So today is the eve of the NBA All Star game and while most of the players are resting, preparing themselves to play absolutely no defense tomorrow night, a few are participating in the skills competitions tonight. A funny sidenote to tonight's festivities: David Stern and the powers-that-be said Dwight Howard couldn't raise the rim to 12 feet for one of his dunks in the slam dunk contest, because it would harm the integrity of the game or something. Maybe Stern should've said something about integrity last year when Nate "I don't have a Napoleonic complex" Robinson attempted a dunk 58 times before mercifully making it.

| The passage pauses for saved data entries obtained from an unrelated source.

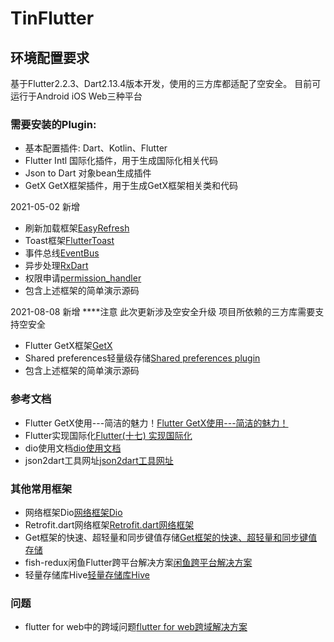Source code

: # TinFlutter

## 环境配置要求

基于Flutter2.2.3、Dart2.13.4版本开发，使用的三方库都适配了空安全。
目前可运行于Android iOS Web三种平台

### 需要安装的Plugin: 
- 基本配置插件: Dart、Kotlin、Flutter
- Flutter Intl 国际化插件，用于生成国际化相关代码
- Json to Dart 对象bean生成插件
- GetX GetX框架插件，用于生成GetX框架相关类和代码

2021-05-02
新增
- 刷新加载框架[EasyRefresh](https://github.com/xuelongqy/flutter_easyrefresh)
- Toast框架[FlutterToast](https://github.com/ponnamkarthik/FlutterToast)
- 事件总线[EventBus](https://github.com/marcojakob/dart-event-bushttps://github.com/marcojakob/dart-event-bus)
- 异步处理[RxDart](https://github.com/ReactiveX/rxdart)
- 权限申请[permission_handler](https://github.com/Baseflow/flutter-permission-handler)
- 包含上述框架的简单演示源码

2021-08-08
新增
****注意 此次更新涉及空安全升级 项目所依赖的三方库需要支持空安全
- Flutter GetX框架[GetX](https://github.com/jonataslaw/getx)
- Shared preferences轻量级存储[Shared preferences plugin](https://pub.dev/packages/shared_preferences)
- 包含上述框架的简单演示源码

### 参考文档

- Flutter GetX使用---简洁的魅力！[Flutter GetX使用---简洁的魅力！](https://juejin.cn/post/6924104248275763208)
- Flutter实现国际化[Flutter(十七) 实现国际化](https://blog.csdn.net/zhongad007/article/details/106470787/)
- dio使用文档[dio使用文档](https://github.com/flutterchina/dio/blob/master/README-ZH.md)
- json2dart工具网址[json2dart工具网址](https://caijinglong.github.io/json2dart/index_ch.html)

### 其他常用框架

- 网络框架Dio[网络框架Dio](https://github.com/flutterchina/dio)
- Retrofit.dart网络框架[Retrofit.dart网络框架](https://github.com/trevorwang/retrofit.dart/)
- Get框架的快速、超轻量和同步键值存储[Get框架的快速、超轻量和同步键值存储](https://github.com/jonataslaw/get_storage)
- fish-redux闲鱼Flutter跨平台解决方案[闲鱼跨平台解决方案](https://github.com/alibaba/fish-redux)
- 轻量存储库Hive[轻量存储库Hive](https://github.com/hivedb/hive)


### 问题

- flutter for web中的跨域问题[flutter for web跨域解决方案](https://www.cnblogs.com/lcosima/p/14504254.html)










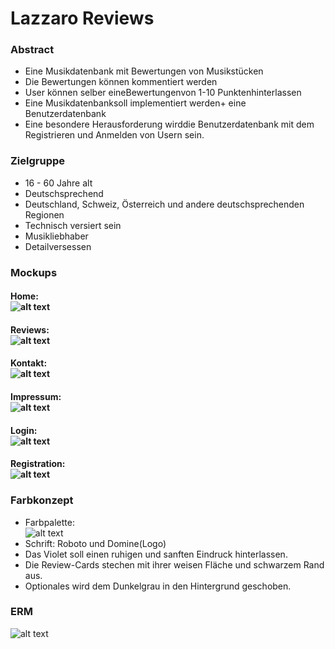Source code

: # Lazzaro Reviews

### Abstract
- Eine Musikdatenbank mit Bewertungen von Musikstücken <br>
- Die Bewertungen können kommentiert werden <br>
- User können selber eineBewertungenvon 1-10 Punktenhinterlassen<br>
- Eine Musikdatenbanksoll implementiert werden+ eine Benutzerdatenbank<br>
- Eine besondere Herausforderung wirddie Benutzerdatenbank mit dem Registrieren und Anmelden von Usern sein.<br>

### Zielgruppe
- 16 - 60 Jahre alt<br>
- Deutschsprechend<br>
- Deutschland, Schweiz, Österreich und andere deutschsprechenden Regionen <br>
- Technisch versiert sein <br>
- Musikliebhaber <br>
- Detailversessen <br>

### Mockups
#### Home:<br>![alt text](Admin/Mockup/Home.png )
#### Reviews:<br>![alt text](Admin/Mockup/Review.png )
#### Kontakt:<br>![alt text](Admin/Mockup/Kontakt.png )
#### Impressum:<br>![alt text](Admin/Mockup/Impressum.png )
#### Login:<br>![alt text](Admin/Mockup/LoginPopUp.png )
#### Registration:<br>![alt text](Admin/Mockup/RegistrierenPopUp.png )



### Farbkonzept
- Farbpalette:<br>![alt text](Admin/colorpallet.png )
- Schrift: Roboto und Domine(Logo)
- Das Violet soll einen ruhigen und sanften Eindruck hinterlassen. <br>
- Die Review-Cards stechen mit ihrer weisen Fläche und schwarzem Rand aus. <br> 
- Optionales wird dem Dunkelgrau in den Hintergrund geschoben.

### ERM
![alt text](Admin/erm.png "ERM")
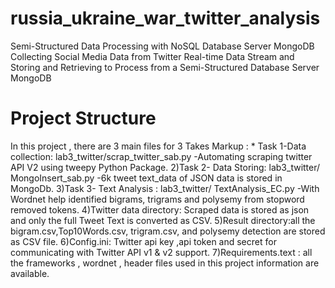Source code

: # russia_ukraine_war_twitter_analysis
Semi-Structured Data Processing with NoSQL Database Server MongoDB
Collecting Social Media Data from Twitter Real-time Data Stream and Storing and Retrieving to Process from a Semi-Structured Database Server MongoDB

# Project Structure
In this project , there are 3 main files for 3 Takes
Markup : * Task 1-Data collection: lab3_twitter/scrap_twitter_sab.py
        -Automating scraping twitter API V2 using tweepy Python Package.
2)Task 2- Data Storing: lab3_twitter/ MongoInsert_sab.py
        -6k tweet text_data of JSON data is stored in MongoDb.
3)Task 3- Text Analysis : lab3_twitter/ TextAnalysis_EC.py
        -With Wordnet help identified bigrams, trigrams and polysemy from stopword removed tokens.
4)Twitter data directory: Scraped data is stored as json and only the full Tweet Text is converted as CSV.
5)Result directory:all the bigram.csv,Top10Words.csv, trigram.csv, and polysemy detection are stored
as CSV file.
6)Config.ini: Twitter api key ,api token and secret for communicating with Twitter API v1 & v2 support.
7)Requirements.text : all the frameworks , wordnet , header files used in this project information are
available.
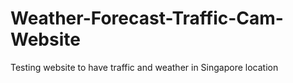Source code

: # Weather-Forecast-Traffic-Cam-Website
Testing website to have traffic and weather in Singapore location
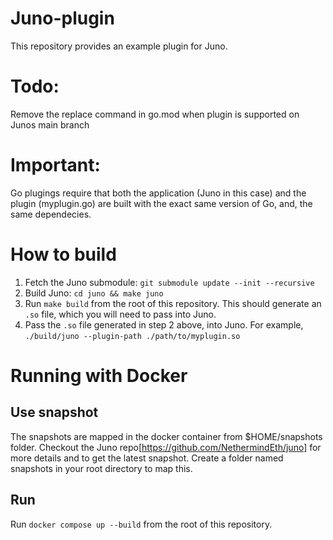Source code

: # Juno-plugin
This repository provides an example plugin for Juno.

# Todo:

Remove the replace command in go.mod when plugin is supported on Junos main branch

# Important:

Go plugings require that both the application (Juno in this case) and the plugin (myplugin.go) are built with the exact same version of Go, and, the same dependecies. 

# How to build

1. Fetch the Juno submodule: `git submodule update --init --recursive`
2. Build Juno: `cd juno && make juno`
3. Run `make build` from the root of this repository. This should generate an `.so` file, which you will need to pass into Juno.
4. Pass the `.so` file generated in step 2 above, into Juno. For example, `./build/juno --plugin-path ./path/to/myplugin.so`

# Running with Docker

## Use snapshot
The snapshots are mapped in the docker container from $HOME/snapshots folder. Checkout the Juno repo[https://github.com/NethermindEth/juno] for more details and to get the latest snapshot. Create a folder named snapshots in your root directory to map this.

## Run
Run `docker compose up --build` from the root of this repository.
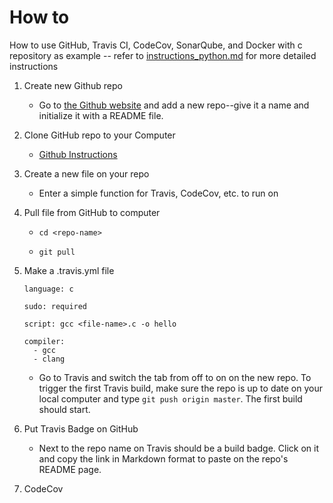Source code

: # How to
How to use GitHub, Travis CI, CodeCov, SonarQube, and Docker with c repository as example -- refer to [instructions_python.md](https://github.com/laurelmcintyre/documentation/blob/gh-pages/instructions_python.md) for more detailed instructions

1. Create new Github repo

    * Go to [the Github website](github.com/join) and add a new repo--give it a name and initialize it with a README file.

2. Clone GitHub repo to your Computer

    * [Github Instructions](https://help.github.com/articles/cloning-a-repository/)

3. Create a new file on your repo

    * Enter a simple function for Travis, CodeCov, etc. to run on

4. Pull file from GitHub to computer

    * `cd <repo-name>`

    * `git pull`

5. Make a .travis.yml file 

       language: c

       sudo: required

       script: gcc <file-name>.c -o hello

       compiler:
         - gcc
         - clang
    
    * Go to Travis and switch the tab from off to on on the new repo. To trigger the first Travis build, make sure the repo is up to date on your local computer and type `git push origin master`. The first build should start.

6. Put Travis Badge on GitHub

    * Next to the repo name on Travis should be a build badge. Click on it and copy the link in Markdown format to paste on the repo's README page.

7. CodeCov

Tonight's festivities illustrate perfectly why giving an NBA franchise to Las Vegas is a horrible idea. First of all, they had to delay the start because players were stuck in traffic. Then the clock malfunctioned several times during the Haier Shooting Stars competition. (Click on the link if you don't know what Haier is. Corporate sponsors need love too!). Then, Ben Gordon blatantly threw the competition by shooting out of turn, either he got paid off by a Maloof or someone kidnapped his wife, which brings me to reason number 3 why Vegas should never be given a franchise. PEOPLE FIX GAMES. It happens at every level, for any number of reasons.
Reason number 4: Players get distracted when they play away games at Miami. Miami has a good night life, if you're into that type of thing, but the level of distraction/self destruction in Miami is nothing compared to Vegas. The NBA has more than its fair share of head cases, playing in the game tomorrow you've got an accused rapist, a guy who took a cheap shot at a 140 pound Knick then ran for the hills, a hibachi, a player who admitted he only plays hard when he feels like it, a Boozer and Butler, and held out because of injury, a guy who is a convicted felon and did hard time. Mix a city with nothing to do BUT gamble, drink and go to strip clubs and you've got a recipe for trouble.
The PlayStation Skills Competition is about to start, more to come later.
One more quick note, imagine if Charles Barkley, the 300 pound man who is having a foot race with 92 year-old Dick Bavetta tonight (No issue with integrity there, huh Stern?) played for the Las Vegas Kings when he was in the league. He'd be selling his championship rings to get himself out of debt right now. Whoops, I mean, he'd be selling something. Sorry, Chuck.